This Writer For Hire

Paperback Writer (author Lynn Viehl) has posted an excellent article on writing-for-hire. It’s great meat-and-potatoes publishing info.

A publisher, packager or franchise that wants a book or books written
to their specifications solicits and hires a novelist to write them.
The writer is contracted, usually for a flat fee. The assignment can be
anything from a vague idea to a complete package including specific
plots, characters, settings, maps, themes and so forth. Wordcounts,
page counts and certain creative restrictions (like sexual content) are
also generally spelled out.

To break into writer-for-hire
work, you usually have to audition, which is a lot like pitching one of
your own novels, or the publisher may seek you out based on your
published work or a recommendation from someone who knows you and your

I’m a writer-for-hire on DIAGNOSIS MURDER and MONK books. I got the DM job because I was an exec producer on the show and the publisher was aware that I was a novelist, too. So they came to me with an offer. The MONK books are being done by the same publisher…and I’ve worked on that show, too.  Writing-for-hire is a huge business and I know a lot of writers who make their living almost entirely on franchise work…

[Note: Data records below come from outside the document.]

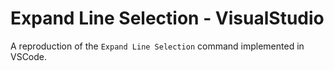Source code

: # Expand Line Selection - VisualStudio

A reproduction of the `Expand Line Selection` command implemented in VSCode.

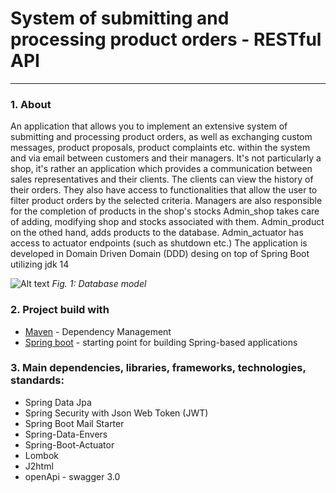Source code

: # System of submitting and processing product orders - RESTful API
---
### 1. About

An application that allows you to implement an extensive system of submitting and processing product orders, as well as exchanging custom messages, product proposals, product complaints etc. within the system and via email between customers and their managers. It's not particularly a shop, it's rather an application which provides a communication between sales representatives and their clients. The clients can view the history of their orders. They also have access to functionalities that allow the user to filter product orders by the selected criteria. Managers are also responsible for the completion of products in the shop's stocks
Admin_shop takes care of adding, modifying shop and stocks associated with them. Admin_product on the othed hand, adds products to the database. Admin_actuator has access to actuator endpoints (such as shutdown etc.)
The application is developed in Domain Driven Domain (DDD) desing on top of Spring Boot utilizing jdk 14


![Alt text](https://i.imgur.com/fKkvDHD.png "EER DIAGRAM")
*Fig. 1: Database model*

### 2. Project build with

* [Maven](https://maven.apache.org/) - Dependency Management
* [Spring boot]() - starting point for building Spring-based applications


### 3. Main dependencies, libraries, frameworks, technologies, standards:
* Spring Data Jpa
* Spring Security with Json Web Token (JWT) 
* Spring Boot Mail Starter
* Spring-Data-Envers
* Spring-Boot-Actuator
* Lombok
* J2html
* openApi - swagger 3.0
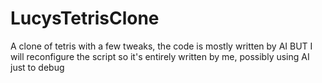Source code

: # LucysTetrisClone
A clone of tetris with a few tweaks, the code is mostly written by AI BUT I will reconfigure the script so it's entirely written by me, possibly using AI just to debug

6 thoughts on “This Writer For Hire”

  1. As exec. producer of DM you have the advantage,I hope, of not having someone tell you that such and such character “wouldn’t do that,” or “wouldn’t say that.” I’ve only done two tie-in novels, one series continuation novel, and one “making of..” book, and I’ve been mostly fortunate in that regard, however I have had some (what I thought) innocent changes to the screenplay sent back for revision, while a few major changes (one’s I worried about) were approved without comment. One screenplay had a woman taking a certain medication and drinking like a fish when, i real life, one MUST NOT drink with that medication as it can be fatal. I made her refrain from drinking in the novel because of that danger, and no one blinked. In the same novel, I eliminated a passing reference to her Catholic school when the event mentioned would never take place at a Catholic school (Hassidic Country Line Dancing, for example) and they insisted I put it back in. Pehaps such alterations and revision ar requested just so someone can say they corrected something? What is your experience?

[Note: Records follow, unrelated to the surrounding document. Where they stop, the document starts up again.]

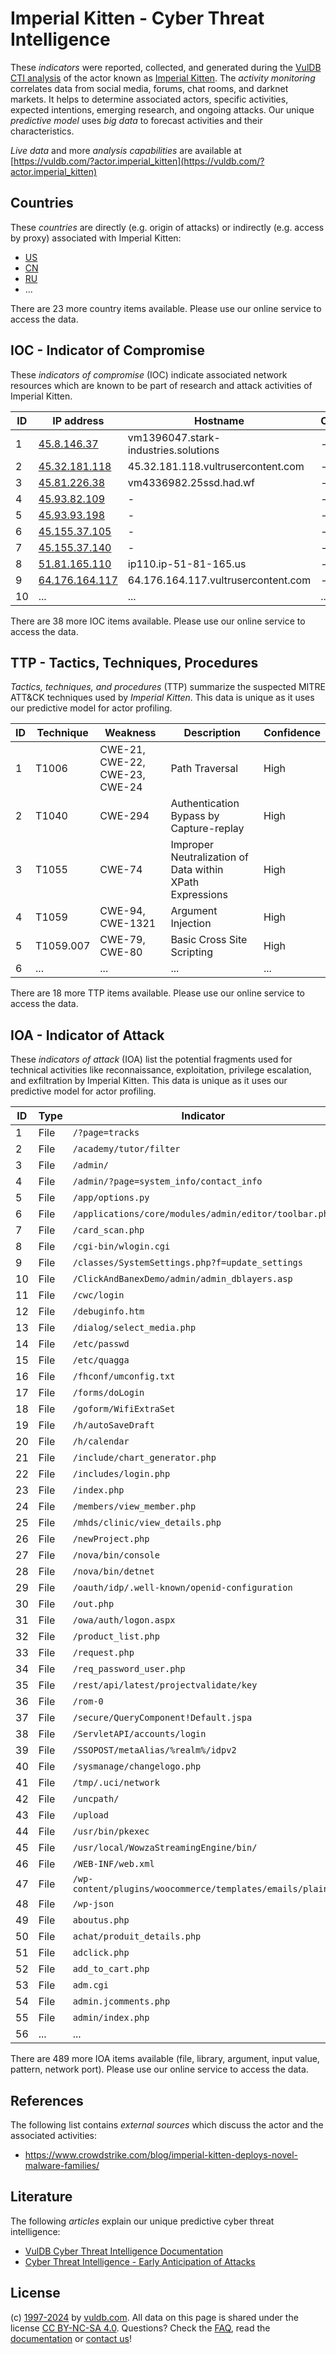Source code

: # Imperial Kitten - Cyber Threat Intelligence

These _indicators_ were reported, collected, and generated during the [VulDB CTI analysis](https://vuldb.com/?kb.cti) of the actor known as [Imperial Kitten](https://vuldb.com/?actor.imperial_kitten). The _activity monitoring_ correlates data from social media, forums, chat rooms, and darknet markets. It helps to determine associated actors, specific activities, expected intentions, emerging research, and ongoing attacks. Our unique _predictive model_ uses _big data_ to forecast activities and their characteristics.

_Live data_ and more _analysis capabilities_ are available at [https://vuldb.com/?actor.imperial_kitten](https://vuldb.com/?actor.imperial_kitten)

## Countries

These _countries_ are directly (e.g. origin of attacks) or indirectly (e.g. access by proxy) associated with Imperial Kitten:

* [US](https://vuldb.com/?country.us)
* [CN](https://vuldb.com/?country.cn)
* [RU](https://vuldb.com/?country.ru)
* ...

There are 23 more country items available. Please use our online service to access the data.

## IOC - Indicator of Compromise

These _indicators of compromise_ (IOC) indicate associated network resources which are known to be part of research and attack activities of Imperial Kitten.

ID | IP address | Hostname | Campaign | Confidence
-- | ---------- | -------- | -------- | ----------
1 | [45.8.146.37](https://vuldb.com/?ip.45.8.146.37) | vm1396047.stark-industries.solutions | - | High
2 | [45.32.181.118](https://vuldb.com/?ip.45.32.181.118) | 45.32.181.118.vultrusercontent.com | - | Medium
3 | [45.81.226.38](https://vuldb.com/?ip.45.81.226.38) | vm4336982.25ssd.had.wf | - | High
4 | [45.93.82.109](https://vuldb.com/?ip.45.93.82.109) | - | - | High
5 | [45.93.93.198](https://vuldb.com/?ip.45.93.93.198) | - | - | High
6 | [45.155.37.105](https://vuldb.com/?ip.45.155.37.105) | - | - | High
7 | [45.155.37.140](https://vuldb.com/?ip.45.155.37.140) | - | - | High
8 | [51.81.165.110](https://vuldb.com/?ip.51.81.165.110) | ip110.ip-51-81-165.us | - | High
9 | [64.176.164.117](https://vuldb.com/?ip.64.176.164.117) | 64.176.164.117.vultrusercontent.com | - | Medium
10 | ... | ... | ... | ...

There are 38 more IOC items available. Please use our online service to access the data.

## TTP - Tactics, Techniques, Procedures

_Tactics, techniques, and procedures_ (TTP) summarize the suspected MITRE ATT&CK techniques used by _Imperial Kitten_. This data is unique as it uses our predictive model for actor profiling.

ID | Technique | Weakness | Description | Confidence
-- | --------- | -------- | ----------- | ----------
1 | T1006 | CWE-21, CWE-22, CWE-23, CWE-24 | Path Traversal | High
2 | T1040 | CWE-294 | Authentication Bypass by Capture-replay | High
3 | T1055 | CWE-74 | Improper Neutralization of Data within XPath Expressions | High
4 | T1059 | CWE-94, CWE-1321 | Argument Injection | High
5 | T1059.007 | CWE-79, CWE-80 | Basic Cross Site Scripting | High
6 | ... | ... | ... | ...

There are 18 more TTP items available. Please use our online service to access the data.

## IOA - Indicator of Attack

These _indicators of attack_ (IOA) list the potential fragments used for technical activities like reconnaissance, exploitation, privilege escalation, and exfiltration by Imperial Kitten. This data is unique as it uses our predictive model for actor profiling.

ID | Type | Indicator | Confidence
-- | ---- | --------- | ----------
1 | File | `/?page=tracks` | High
2 | File | `/academy/tutor/filter` | High
3 | File | `/admin/` | Low
4 | File | `/admin/?page=system_info/contact_info` | High
5 | File | `/app/options.py` | High
6 | File | `/applications/core/modules/admin/editor/toolbar.php` | High
7 | File | `/card_scan.php` | High
8 | File | `/cgi-bin/wlogin.cgi` | High
9 | File | `/classes/SystemSettings.php?f=update_settings` | High
10 | File | `/ClickAndBanexDemo/admin/admin_dblayers.asp` | High
11 | File | `/cwc/login` | Medium
12 | File | `/debuginfo.htm` | High
13 | File | `/dialog/select_media.php` | High
14 | File | `/etc/passwd` | Medium
15 | File | `/etc/quagga` | Medium
16 | File | `/fhconf/umconfig.txt` | High
17 | File | `/forms/doLogin` | High
18 | File | `/goform/WifiExtraSet` | High
19 | File | `/h/autoSaveDraft` | High
20 | File | `/h/calendar` | Medium
21 | File | `/include/chart_generator.php` | High
22 | File | `/includes/login.php` | High
23 | File | `/index.php` | Medium
24 | File | `/members/view_member.php` | High
25 | File | `/mhds/clinic/view_details.php` | High
26 | File | `/newProject.php` | High
27 | File | `/nova/bin/console` | High
28 | File | `/nova/bin/detnet` | High
29 | File | `/oauth/idp/.well-known/openid-configuration` | High
30 | File | `/out.php` | Medium
31 | File | `/owa/auth/logon.aspx` | High
32 | File | `/product_list.php` | High
33 | File | `/request.php` | Medium
34 | File | `/req_password_user.php` | High
35 | File | `/rest/api/latest/projectvalidate/key` | High
36 | File | `/rom-0` | Low
37 | File | `/secure/QueryComponent!Default.jspa` | High
38 | File | `/ServletAPI/accounts/login` | High
39 | File | `/SSOPOST/metaAlias/%realm%/idpv2` | High
40 | File | `/sysmanage/changelogo.php` | High
41 | File | `/tmp/.uci/network` | High
42 | File | `/uncpath/` | Medium
43 | File | `/upload` | Low
44 | File | `/usr/bin/pkexec` | High
45 | File | `/usr/local/WowzaStreamingEngine/bin/` | High
46 | File | `/WEB-INF/web.xml` | High
47 | File | `/wp-content/plugins/woocommerce/templates/emails/plain/` | High
48 | File | `/wp-json` | Medium
49 | File | `aboutus.php` | Medium
50 | File | `achat/produit_details.php` | High
51 | File | `adclick.php` | Medium
52 | File | `add_to_cart.php` | High
53 | File | `adm.cgi` | Low
54 | File | `admin.jcomments.php` | High
55 | File | `admin/index.php` | High
56 | ... | ... | ...

There are 489 more IOA items available (file, library, argument, input value, pattern, network port). Please use our online service to access the data.

## References

The following list contains _external sources_ which discuss the actor and the associated activities:

* https://www.crowdstrike.com/blog/imperial-kitten-deploys-novel-malware-families/

## Literature

The following _articles_ explain our unique predictive cyber threat intelligence:

* [VulDB Cyber Threat Intelligence Documentation](https://vuldb.com/?kb.cti)
* [Cyber Threat Intelligence - Early Anticipation of Attacks](https://www.scip.ch/en/?labs.20201022)

## License

(c) [1997-2024](https://vuldb.com/?kb.changelog) by [vuldb.com](https://vuldb.com/?kb.about). All data on this page is shared under the license [CC BY-NC-SA 4.0](https://creativecommons.org/licenses/by-nc-sa/4.0/). Questions? Check the [FAQ](https://vuldb.com/?kb.faq), read the [documentation](https://vuldb.com/?kb) or [contact us](https://vuldb.com/?contact)!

  2. I don’t get “wouldn’t say that”/”wouldn’t do that” notes on DM. It’s as if I’m writing my own novels. The only notes I get are the usual editorial suggestions. As for MONK, I have the benefit and pleasure of working hand-in-hand with Andy Breckman, the creator of the show. So I get his note at the story stage and I show him the manuscript. I turn it in to the studio and my editor with his approval already in hand…so I don’t get those “wouldn’t do that”/”wouldn’t say that” notes from them either. I’ve been blessed on both books as far as my relationships with the publisher and the studios goes.

  3. Lee,
    Thanks for this. In my youth I was a keen collector of all sorts of novelisations of different tv series and have wondered on and off about the process.
    One question though – is the writing for fanchised works any different on a creative level than non-franchised writing? Do you feel at any time ‘constrained’ by having to fit into a pre-existing universe?
    (Okay – that was two questions!)

  4. It’s sort of the literary equivalent of what I have to do every day as a writer on a TV series… where the constraints are much greater (budget, shooting schedule, actors, network notes, studio notes, etc).
    Writing the DM books feels very comfortable to me… and not like “franchise work” because I feel, after producing and writing the show for many years, like they are my characters (even though they aren’t). Writing the DM books, for me, is no different than writing original novels.
    MONK is different. I am more acutely aware of my boundaries as I write. I am always thinking “Will Andy like this? Does this fit in with the show and the character? Is this funny enough? Is this too funny?.” I don’t find it constraining — it’s more of a challenge than anything else. To use a cliche, it keeps me on my toes.

  5. Lee,
    Do you ever find yourself plotting within those TV constraints out of habit when writing a novel? And/or do you ever consider whether a particular story is better suited to a novel or screenplay?